Ce que je vois dans le miroir

 
Il était une fois un jeune homme, qui vivait dans une ville toute teintée de noir, plus noire encore qu’une pièce fermée, jusqu’au ciel. Lui n’aimait pas ce qui était triste, ni ce qui était terne, ni ce qui était monochrome. Il voulait y mettre de la couleur, du joyeux, de la vie, même si ce n’était qu’à sa petite échelle. Ainsi, il s’habillait de multiples coloris. Tout en lui exhalait la gaieté. Comme il donnait de petits spectacles de prestidigitation, il s’habillait de vêtements de magicien bigarrés. Une grande cape à carreaux, une petite chemise, un pantalon qui lui allait jusqu’à la taille, des bottes, du rouge, du vert, du bleu, du rose, du jaune, du orange et de l’arc-en-ciel.

Il portait ses cheveux mi- longs, et semblait les couper au couteau. Sa frange droite était inégale, comme s’il s’en moquait bien tant qu’il n’avait pas de cheveux dans les yeux. Et pourtant, il en avait beaucoup, des mèches dans les yeux. Il ne s’en souciait pas vraiment. Eux aussi étaient colorés ; ils étaient or. Surtout au soleil, on avait l’impression de voir briller des pièces de monnaie sur son crâne. Sans doute les mêmes pièces qu’il tirait de derrière l’oreille des gens qu’il rencontrait, lorsqu’il souhaitait leur donner le sourire. Car rien n’avait plus de couleur que cela.

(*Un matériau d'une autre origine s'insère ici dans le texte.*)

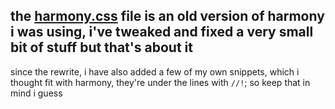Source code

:the [harmony.css](./harmony.css) file is an old version of harmony i was using, i've tweaked and fixed a very small bit of stuff but that's about it
---
since the rewrite, i have also added a few of my own snippets, which i thought fit with harmony, they're under the lines with `//!`; so keep that in mind i guess
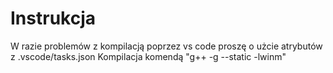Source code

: # Instrukcja

W razie problemów z kompilacją poprzez vs code proszę o użcie atrybutów z .vscode/tasks.json
Kompilacja komendą "g++ -g --static -lwinm" 
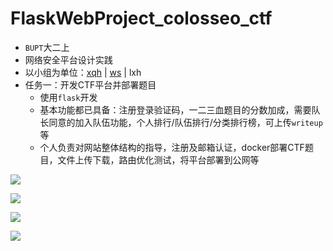# FlaskWebProject_colosseo_ctf
- `BUPT`大二上
- 网络安全平台设计实践
- 以小组为单位：[xqh](https://github.com/xiaoxiaorenwu) | [ws](https://github.com/ws0407) | lxh
- 任务一：开发CTF平台并部署题目
  - 使用`flask`开发
  - 基本功能都已具备：注册登录验证码，一二三血题目的分数加成，需要队长同意的加入队伍功能，个人排行/队伍排行/分类排行榜，可上传`writeup`等
  - 个人负责对网站整体结构的指导，注册及邮箱认证，docker部署CTF题目，文件上传下载，路由优化测试，将平台部署到公网等
  
![](https://md.byr.moe/uploads/upload_be757e51ec1728a57760d1d3270e84fe.png)
    
![](https://md.byr.moe/uploads/upload_389bcd28ace9ea058376df7894a065bb.png)

![](https://md.byr.moe/uploads/upload_4232b4d5dcc50424a8b1e6bb26ea920d.png)

![](https://md.byr.moe/uploads/upload_44a6e74473bb9140bf83787e99652b58.png)
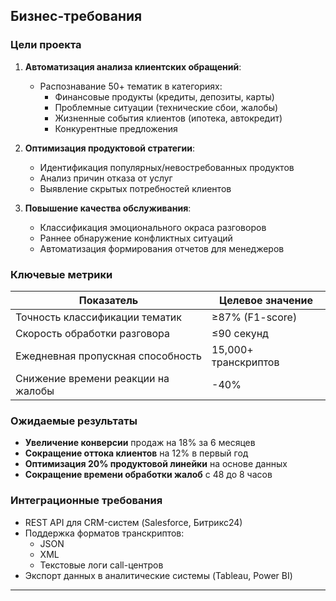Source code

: 

## Бизнес-требования

### Цели проекта
1. **Автоматизация анализа клиентских обращений**:
   - Распознавание 50+ тематик в категориях:
     - Финансовые продукты (кредиты, депозиты, карты)
     - Проблемные ситуации (технические сбои, жалобы)
     - Жизненные события клиентов (ипотека, автокредит)
     - Конкурентные предложения

2. **Оптимизация продуктовой стратегии**:
   - Идентификация популярных/невостребованных продуктов
   - Анализ причин отказа от услуг
   - Выявление скрытых потребностей клиентов

3. **Повышение качества обслуживания**:
   - Классификация эмоционального окраса разговоров
   - Раннее обнаружение конфликтных ситуаций
   - Автоматизация формирования отчетов для менеджеров

### Ключевые метрики
| Показатель                    | Целевое значение | 
|-------------------------------|------------------|
| Точность классификации тематик | ≥87% (F1-score)  |
| Скорость обработки разговора  | ≤90 секунд       |
| Ежедневная пропускная способность | 15,000+ транскриптов |
| Снижение времени реакции на жалобы | -40%           |

### Ожидаемые результаты
- **Увеличение конверсии** продаж на 18% за 6 месяцев
- **Сокращение оттока клиентов** на 12% в первый год
- **Оптимизация 20% продуктовой линейки** на основе данных
- **Сокращение времени обработки жалоб** с 48 до 8 часов

### Интеграционные требования
- REST API для CRM-систем (Salesforce, Битрикс24)
- Поддержка форматов транскриптов:
  - JSON
  - XML 
  - Текстовые логи call-центров
- Экспорт данных в аналитические системы (Tableau, Power BI)

---

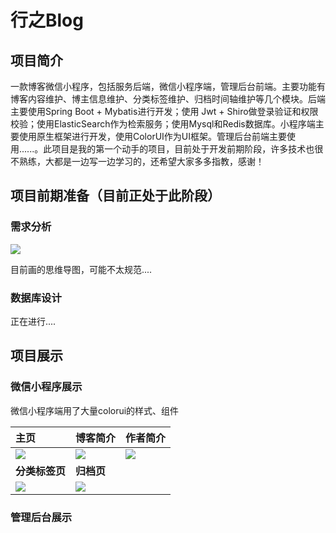 # 行之Blog

## 项目简介

一款博客微信小程序，包括服务后端，微信小程序端，管理后台前端。主要功能有博客内容维护、博主信息维护、分类标签维护、归档时间轴维护等几个模块。后端主要使用Spring Boot + Mybatis进行开发；使用 Jwt + Shiro做登录验证和权限校验；使用ElasticSearch作为检索服务；使用Mysql和Redis数据库。小程序端主要使用原生框架进行开发，使用ColorUI作为UI框架。管理后台前端主要使用......。此项目是我的第一个动手的项目，目前处于开发前期阶段，许多技术也很不熟练，大都是一边写一边学习的，还希望大家多多指教，感谢！

## 项目前期准备（目前正处于此阶段）

### 需求分析

<img src="http://qiniupublic.qingpingyue.top/%E8%A1%8C%E4%B9%8BBlog%E6%80%9D%E7%BB%B4%E5%AF%BC%E5%9B%BE.png"></img>

目前画的思维导图，可能不太规范....

### 数据库设计

正在进行....

## 项目展示

### 微信小程序展示

微信小程序端用了大量colorui的样式、组件

| 主页                                                         | 博客简介                                                     | 作者简介                                                     |
| :----------------------------------------------------------- | ------------------------------------------------------------ | ------------------------------------------------------------ |
| <img src="http://qiniupublic.qingpingyue.top/xingzhi-blog-2.jpg"></img> | <img src="http://qiniupublic.qingpingyue.top/xingzhi-blog-4.jpg"></img> | <img src="http://qiniupublic.qingpingyue.top/xingzhi-blog-3.jpg"></img> |
| **分类标签页**                                               | **归档页**                                                   |                                                              |
| <img src="http://qiniupublic.qingpingyue.top/xingzhi-blog-5.jpg"></img> | <img src="http://qiniupublic.qingpingyue.top/xingzhi-blog-1.jpg"></img> |                                                              |

### 管理后台展示

###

Son visage aurait pu être qualifié de doux. Un long nez droit, de grands yeux couleur azur, en amande, surmontés de longs cils et soulignés par des sourcils très fins et blonds. Sa bouche, faite de lèvres fines et roses, s’accordaient à sa mâchoire en triangle, dont les joues étaient légèrement creusées et les pommettes saillantes. Il était, cela dit, à moitié dissimulé par sa chevelure, qui se perdait partout devant ses traits fins. Il était imberbe, ce qui ne donnait pour autant rien d’enfantin à sa tête. On voyait qu’il était adulte. Un petit adulte, cela dit, on le prenait souvent pour plus jeune qu’il l’était.

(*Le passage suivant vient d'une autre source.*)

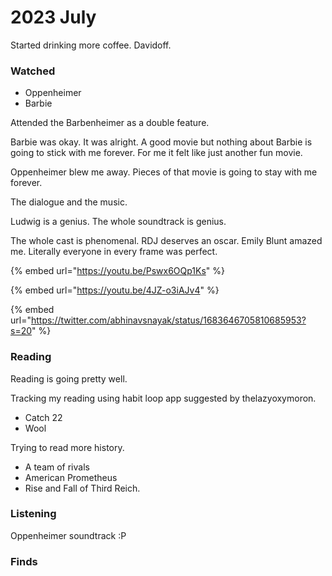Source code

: # 2023 July

Started drinking more coffee. Davidoff.&#x20;

### Watched

* Oppenheimer
* Barbie

Attended the Barbenheimer as a double feature.&#x20;

Barbie was okay. It was alright. A good movie but nothing about Barbie is going to stick with me forever. For me it felt like just another fun movie.&#x20;

Oppenheimer blew me away. Pieces of that movie is going to stay with me forever.&#x20;

The dialogue and the music.&#x20;

Ludwig is a genius. The whole soundtrack is genius.&#x20;

The whole cast is phenomenal. RDJ deserves an oscar. Emily Blunt amazed me. Literally everyone in every frame was perfect.&#x20;

{% embed url="https://youtu.be/Pswx6OQp1Ks" %}

{% embed url="https://youtu.be/4JZ-o3iAJv4" %}

{% embed url="https://twitter.com/abhinavsnayak/status/1683646705810685953?s=20" %}

### Reading

Reading is going pretty well.&#x20;

Tracking my reading using habit loop app suggested by thelazyoxymoron.&#x20;

* Catch 22
* Wool&#x20;

Trying to read more history.&#x20;

* A team of rivals&#x20;
* American Prometheus&#x20;
* Rise and Fall of Third Reich.

### Listening&#x20;

Oppenheimer soundtrack :P&#x20;

### Finds&#x20;

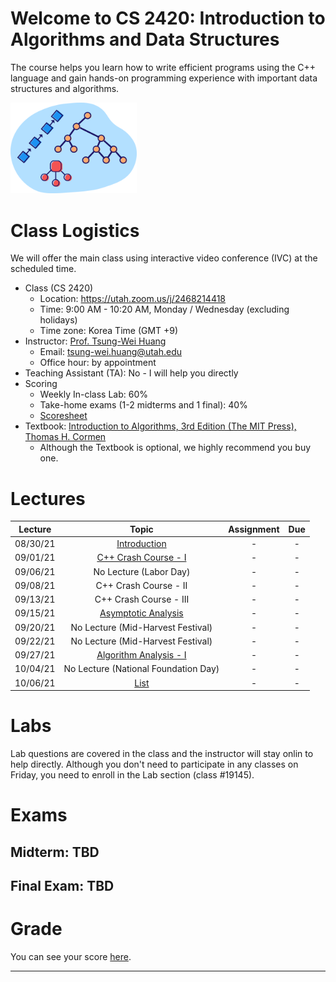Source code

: # Welcome to CS 2420: Introduction to Algorithms and Data Structures

The course helps you learn how to write efficient programs using the C++ language 
and gain hands-on programming experience with important data structures and algorithms.

<img width="40%" src="images/logo.png">

# Class Logistics

We will offer the main class using interactive video conference (IVC) at the scheduled time.

+ Class (CS 2420)
  + Location: https://utah.zoom.us/j/2468214418
  + Time: 9:00 AM - 10:20 AM, Monday / Wednesday (excluding holidays)
  + Time zone: Korea Time (GMT +9)
+ Instructor: [Prof. Tsung-Wei Huang][Tsung-Wei Huang]
  + Email: tsung-wei.huang@utah.edu
  + Office hour: by appointment
+ Teaching Assistant (TA): No - I will help you directly
+ Scoring
  + Weekly In-class Lab: 60%
  + Take-home exams (1-2 midterms and 1 final): 40%
  + [Scoresheet](https://docs.google.com/spreadsheets/d/1Zb3qnFUH8AwnAv3TjLiEfYJebGayNAxXnMt2l3Qd4lo/edit?usp=sharing)
+ Textbook: [Introduction to Algorithms, 3rd Edition (The MIT Press), Thomas H. Cormen](https://mitpress.mit.edu/books/introduction-algorithms-third-edition)
  + Although the Textbook is optional, we highly recommend you buy one.

# Lectures

| Lecture  | Topic | Assignment | Due | 
| :-:      | :-:   | :-:        | :-: |
| 08/30/21 | [Introduction](slides/introduction.pdf) | - | - |
| 09/01/21 | [C++ Crash Course - I](slides/cpp_crash_course.pdf) | - | - |
| 09/06/21 | No Lecture (Labor Day) | - | - |
| 09/08/21 | C++ Crash Course - II | - | - |
| 09/13/21 | C++ Crash Course - III | - | - |
| 09/15/21 | [Asymptotic Analysis](slides/asymptotic_analysis.pdf) | - | - |
| 09/20/21 | No Lecture (Mid-Harvest Festival) | - | - |
| 09/22/21 | No Lecture (Mid-Harvest Festival) | - | - |
| 09/27/21 | [Algorithm Analysis - I](slides/algorithm_analysis.pdf) | - | - |
| 10/04/21 | No Lecture (National Foundation Day) | - | - |
| 10/06/21 | [List](slides/lists.pdf) | - | - |

# Labs

Lab questions are covered in the class and the instructor will stay onlin
to help directly. 
Although you don't need to participate in any classes on Friday, 
you need to enroll in the Lab section (class #19145).

# Exams

## Midterm: TBD

## Final Exam: TBD

# Grade

You can see your score [here](https://docs.google.com/spreadsheets/u/1/d/1Zb3qnFUH8AwnAv3TjLiEfYJebGayNAxXnMt2l3Qd4lo/edit#gid=0).


---

[Tsung-Wei Huang]:    https://tsung-wei-huang.github.io/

Il était plutôt grand pour une corpulence moyenne. Ses épaules étaient carrées, et sa taille marquée, pas pour autant à la manière d’une femme. Ses jambes étaient cela dit très longues et il y avait quelque chose de délicat, d’aérien dans sa démarche, et dans les gestes qu’il avait. Autant lorsqu’il dansait, lors de ses spectacles, à la manière d’une ballerine, autant lorsqu’il se saisissait simplement d’un objet, doucement et gracieusement. Cela contrastait avec sa voix, profonde, et grave. Il rappelait immédiatement, lorsqu’il parlait, qu’il était bien un homme.

 


 

 

 
Ce qui se passe dans ma tête

 
Cléante était insaisissable. C’était le mot. Un terme qui résumait le tout. Il glissait entre les doigts comme du sable fin. Ou comme de l’eau. Le sable, on pouvait encore le prendre en main. L’eau liquide, non. Il était incompréhensible, impossible à cerner, et même à garder auprès de soi. Il était le fondateur d’un refuge dans la Ville Noire, l’Institut du Sourire, qui n’accueillait que des enfants de moins de dix-huit ans. Autrement dit, un orphelinat. Autrefois, il vivait auprès de nous, et nous le considérions comme notre papa. Mais depuis peu, il avait passé le flambeau à l’un de nos camarades, le plus vieux, un ancien voleur qui s’appelait Sten. Longtemps, il ne nous avait rendu qu’une visite par an. Depuis peu, il venait un soir par mois, nous déposer de la nourriture et des vêtements, nous conter des histoires et nous jouer des tours de magie.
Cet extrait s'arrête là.